Sometimes light reveals our thoughts.
Separate and unequal, we blend.

The predominant sibilant in English,
its pronunciation varies.

Sciaphobia is the fear of shadows. Last
winter the wellhead froze and we

chain-sawed our way to warmth,
synchronized in the fading light.

And which decides the other’s fate?
In the flame I detect new life, a hissing

in the cast iron box. Though ranked only 8th
in frequency of use, more words in English

begin with S, leaving additional questions.
Is hiss the opposite of shh?

The umbra is the darkest part
of the shadow, where light is completely

blocked. Not the serpent, but the bow
and a misperception. Shadows grow

in proportion to the distance
between the object blocking the light

and the projection surface.

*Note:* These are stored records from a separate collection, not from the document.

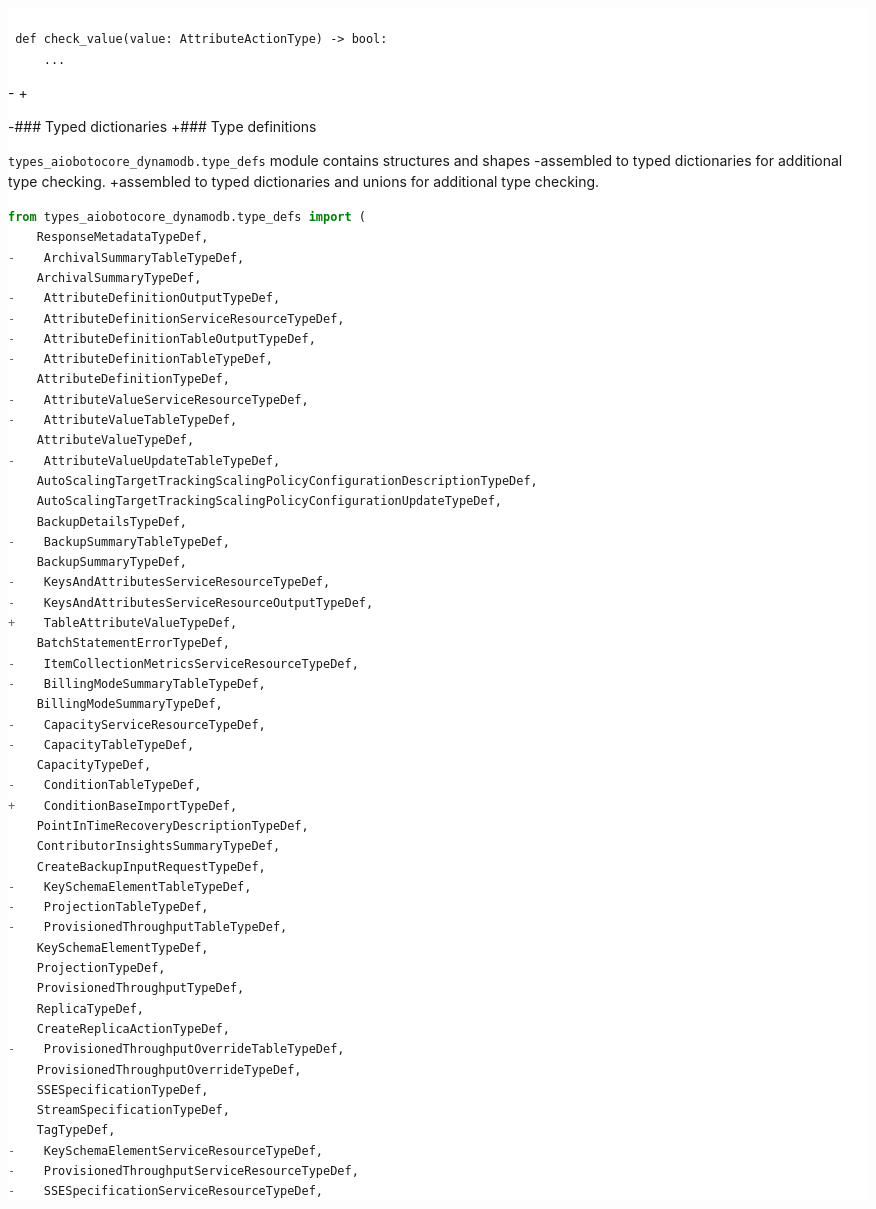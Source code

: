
 ```diff
 
 def check_value(value: AttributeActionType) -> bool:
     ...
 ```
 
-<a id="typed-dictionaries"></a>
+<a id="type-definitions"></a>
 
-### Typed dictionaries
+### Type definitions
 
 `types_aiobotocore_dynamodb.type_defs` module contains structures and shapes
-assembled to typed dictionaries for additional type checking.
+assembled to typed dictionaries and unions for additional type checking.
 
 ```python
 from types_aiobotocore_dynamodb.type_defs import (
     ResponseMetadataTypeDef,
-    ArchivalSummaryTableTypeDef,
     ArchivalSummaryTypeDef,
-    AttributeDefinitionOutputTypeDef,
-    AttributeDefinitionServiceResourceTypeDef,
-    AttributeDefinitionTableOutputTypeDef,
-    AttributeDefinitionTableTypeDef,
     AttributeDefinitionTypeDef,
-    AttributeValueServiceResourceTypeDef,
-    AttributeValueTableTypeDef,
     AttributeValueTypeDef,
-    AttributeValueUpdateTableTypeDef,
     AutoScalingTargetTrackingScalingPolicyConfigurationDescriptionTypeDef,
     AutoScalingTargetTrackingScalingPolicyConfigurationUpdateTypeDef,
     BackupDetailsTypeDef,
-    BackupSummaryTableTypeDef,
     BackupSummaryTypeDef,
-    KeysAndAttributesServiceResourceTypeDef,
-    KeysAndAttributesServiceResourceOutputTypeDef,
+    TableAttributeValueTypeDef,
     BatchStatementErrorTypeDef,
-    ItemCollectionMetricsServiceResourceTypeDef,
-    BillingModeSummaryTableTypeDef,
     BillingModeSummaryTypeDef,
-    CapacityServiceResourceTypeDef,
-    CapacityTableTypeDef,
     CapacityTypeDef,
-    ConditionTableTypeDef,
+    ConditionBaseImportTypeDef,
     PointInTimeRecoveryDescriptionTypeDef,
     ContributorInsightsSummaryTypeDef,
     CreateBackupInputRequestTypeDef,
-    KeySchemaElementTableTypeDef,
-    ProjectionTableTypeDef,
-    ProvisionedThroughputTableTypeDef,
     KeySchemaElementTypeDef,
     ProjectionTypeDef,
     ProvisionedThroughputTypeDef,
     ReplicaTypeDef,
     CreateReplicaActionTypeDef,
-    ProvisionedThroughputOverrideTableTypeDef,
     ProvisionedThroughputOverrideTypeDef,
     SSESpecificationTypeDef,
     StreamSpecificationTypeDef,
     TagTypeDef,
-    KeySchemaElementServiceResourceTypeDef,
-    ProvisionedThroughputServiceResourceTypeDef,
-    SSESpecificationServiceResourceTypeDef,
 ```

Resembling
infinity, yet missing the link. Two facets

of one darkness. A faint suggestion. Amphiscians
cast shadows in two directions. Or not at all.

This appeared on the blog in April 2015, and another version appeared in Otoliths in fall of 2013, but it appears that I’m not quite done with it. I’d been exploring our alphabet, tracing letters’ origins from hieroglyphs to present form, and attempting to merge some of those findings with disparate details. One of these days I’ll get back to it…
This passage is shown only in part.